**Problem requirements**
Copy every line of the data that includes the string "debugging".

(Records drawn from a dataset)
--- START ---
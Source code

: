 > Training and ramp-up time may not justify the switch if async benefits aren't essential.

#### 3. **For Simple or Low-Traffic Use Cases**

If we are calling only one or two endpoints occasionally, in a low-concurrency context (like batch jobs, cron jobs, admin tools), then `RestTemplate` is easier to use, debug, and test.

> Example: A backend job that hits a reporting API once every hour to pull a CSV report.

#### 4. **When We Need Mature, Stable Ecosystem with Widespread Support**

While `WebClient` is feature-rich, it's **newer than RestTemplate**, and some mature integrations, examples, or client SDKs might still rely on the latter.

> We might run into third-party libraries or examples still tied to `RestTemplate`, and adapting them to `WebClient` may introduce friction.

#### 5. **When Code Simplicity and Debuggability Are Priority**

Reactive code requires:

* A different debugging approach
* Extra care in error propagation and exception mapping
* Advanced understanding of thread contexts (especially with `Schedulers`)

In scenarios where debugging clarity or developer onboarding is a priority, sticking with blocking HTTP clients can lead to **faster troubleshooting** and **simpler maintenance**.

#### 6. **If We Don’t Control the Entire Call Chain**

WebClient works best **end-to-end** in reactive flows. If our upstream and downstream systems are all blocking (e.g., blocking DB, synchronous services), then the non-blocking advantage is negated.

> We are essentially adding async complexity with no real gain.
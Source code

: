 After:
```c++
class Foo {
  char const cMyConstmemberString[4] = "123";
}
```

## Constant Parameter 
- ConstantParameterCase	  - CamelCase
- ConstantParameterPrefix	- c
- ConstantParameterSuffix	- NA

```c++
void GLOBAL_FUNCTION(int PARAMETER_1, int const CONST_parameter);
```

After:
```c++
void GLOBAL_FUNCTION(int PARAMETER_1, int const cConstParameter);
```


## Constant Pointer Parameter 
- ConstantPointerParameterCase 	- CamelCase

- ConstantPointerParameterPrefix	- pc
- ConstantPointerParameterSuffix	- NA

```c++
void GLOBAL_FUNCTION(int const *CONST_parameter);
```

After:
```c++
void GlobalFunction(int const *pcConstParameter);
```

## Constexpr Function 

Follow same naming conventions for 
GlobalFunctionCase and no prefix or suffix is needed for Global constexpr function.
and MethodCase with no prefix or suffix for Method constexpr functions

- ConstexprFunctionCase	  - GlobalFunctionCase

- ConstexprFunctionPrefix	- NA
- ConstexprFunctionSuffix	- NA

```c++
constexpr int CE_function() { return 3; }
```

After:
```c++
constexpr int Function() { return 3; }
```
--- END ---
**Task response**
* A different debugging approach
In scenarios where debugging clarity or developer onboarding is a priority, sticking with blocking HTTP clients can lead to **faster troubleshooting** and **simpler maintenance**.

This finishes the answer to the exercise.